Se as prescrições jurídicas forem feitas por vários grupos e todas elas forem igualmente válidas, imagine a confusão que isso daria. Não teríamos critérios comuns. Era assim na Idade Média, quando Igreja, senhor feudal e principados tinham, ao mesmo tempo, poder de dizer o que deveria ser feito. Isso não significa que as pessoas não tenham liberdade de terem suas regras, e isso não apenas existe como é norma constitucional: a) liberdade de crença e pensamentod+ e b) a máxima de que ao particular está permitido tudo que não está proibido. Há as regras morais das famílias, das instituições religiosas, das diferentes escolas. O ponto é que essas regras — morais — são válidas nos grupos que as elegem e elas são permitidas porque não violam os acordos públicos. Tampouco provocam dano a outros sujeitos.

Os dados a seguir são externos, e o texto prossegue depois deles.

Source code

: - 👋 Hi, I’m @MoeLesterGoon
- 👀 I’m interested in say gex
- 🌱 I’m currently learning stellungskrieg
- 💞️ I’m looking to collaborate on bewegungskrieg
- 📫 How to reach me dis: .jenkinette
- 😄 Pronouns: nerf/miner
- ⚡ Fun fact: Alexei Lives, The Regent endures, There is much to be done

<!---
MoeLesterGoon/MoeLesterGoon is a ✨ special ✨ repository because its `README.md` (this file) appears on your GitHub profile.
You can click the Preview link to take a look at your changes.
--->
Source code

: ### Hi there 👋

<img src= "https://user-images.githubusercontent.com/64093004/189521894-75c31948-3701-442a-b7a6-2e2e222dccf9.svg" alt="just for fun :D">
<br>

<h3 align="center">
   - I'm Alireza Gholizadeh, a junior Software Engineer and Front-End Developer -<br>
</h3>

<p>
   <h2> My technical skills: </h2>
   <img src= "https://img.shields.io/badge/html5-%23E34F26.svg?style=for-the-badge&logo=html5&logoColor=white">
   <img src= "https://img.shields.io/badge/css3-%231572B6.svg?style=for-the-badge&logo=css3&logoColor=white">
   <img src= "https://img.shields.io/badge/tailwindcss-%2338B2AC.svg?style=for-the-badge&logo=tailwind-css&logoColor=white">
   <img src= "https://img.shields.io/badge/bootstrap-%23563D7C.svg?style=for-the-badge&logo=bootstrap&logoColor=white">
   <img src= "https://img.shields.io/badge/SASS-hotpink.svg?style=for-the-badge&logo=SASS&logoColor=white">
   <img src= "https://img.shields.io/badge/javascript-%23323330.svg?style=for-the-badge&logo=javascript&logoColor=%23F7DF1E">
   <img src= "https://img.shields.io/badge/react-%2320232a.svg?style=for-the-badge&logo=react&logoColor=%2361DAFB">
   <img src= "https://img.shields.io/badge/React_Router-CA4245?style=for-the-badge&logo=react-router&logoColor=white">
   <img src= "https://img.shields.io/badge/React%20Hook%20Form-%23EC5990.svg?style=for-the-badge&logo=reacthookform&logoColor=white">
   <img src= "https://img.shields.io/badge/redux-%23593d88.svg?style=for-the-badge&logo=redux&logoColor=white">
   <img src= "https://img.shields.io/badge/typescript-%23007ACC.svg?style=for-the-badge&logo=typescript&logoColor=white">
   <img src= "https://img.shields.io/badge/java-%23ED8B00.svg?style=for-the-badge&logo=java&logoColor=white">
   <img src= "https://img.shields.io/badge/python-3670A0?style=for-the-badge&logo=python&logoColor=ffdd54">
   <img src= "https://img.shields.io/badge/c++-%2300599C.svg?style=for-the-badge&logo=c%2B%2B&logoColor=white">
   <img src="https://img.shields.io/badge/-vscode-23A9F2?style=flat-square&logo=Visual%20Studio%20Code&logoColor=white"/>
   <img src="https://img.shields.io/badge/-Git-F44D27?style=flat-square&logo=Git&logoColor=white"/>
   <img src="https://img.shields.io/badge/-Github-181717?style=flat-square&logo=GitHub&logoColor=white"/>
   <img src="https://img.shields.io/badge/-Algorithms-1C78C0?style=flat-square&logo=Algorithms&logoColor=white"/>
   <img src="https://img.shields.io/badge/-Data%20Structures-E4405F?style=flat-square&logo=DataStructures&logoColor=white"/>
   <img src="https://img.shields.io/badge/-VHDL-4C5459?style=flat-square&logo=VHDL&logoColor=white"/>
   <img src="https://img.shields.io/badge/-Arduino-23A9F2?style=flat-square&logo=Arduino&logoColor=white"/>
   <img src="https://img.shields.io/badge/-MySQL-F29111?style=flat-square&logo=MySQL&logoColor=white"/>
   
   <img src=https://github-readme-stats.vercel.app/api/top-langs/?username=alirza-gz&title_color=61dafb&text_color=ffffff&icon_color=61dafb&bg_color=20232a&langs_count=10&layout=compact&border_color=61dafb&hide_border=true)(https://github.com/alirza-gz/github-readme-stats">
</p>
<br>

O interesse público e o dano ao outro são os limites. Por isso que no Brasil não é todo interesse privado que é aceito. Isso tudo para deixar claro o perigo de começarmos a moldar a legislação a nosso “bel-prazer”. O nosso “bel-prazer” é contingente e nem sempre representa o interesse público e o bom senso. Mudar a legislação ambiental para agradar a interesse privado é corroer a democracia. Repito: o problema do campo não é a preservação do meio ambiente, mas nossa (in)capacidade de pensar alternativas inteligentes. Preservar ajuda na produção e no desenvolvimento. A única resistência a essa obviedade é o hábito reiterado, a teimosia e o lucro fácil.

2. Se o Estado não preservar o meio ambiente, por conta das suas características ambientais (chuvas, ventos e estiagem), continuará a testemunhar danos econômicos e, com o novo código, danos ainda maiores. Os rios irão subir e o impacto da seca será ainda mais cruel sem a preservação de matas ciliares e da mata atlântica. Preservar matas e mangues não é uma questão de “ecochatismo”, mas de percepção de causa e efeito. Árvores e mangues absorvem água e evitam que o solo perca porosidade. O pior de tudo é que, quando as enchentes vierem, o País terá que pagar a conta da irresponsabilidade.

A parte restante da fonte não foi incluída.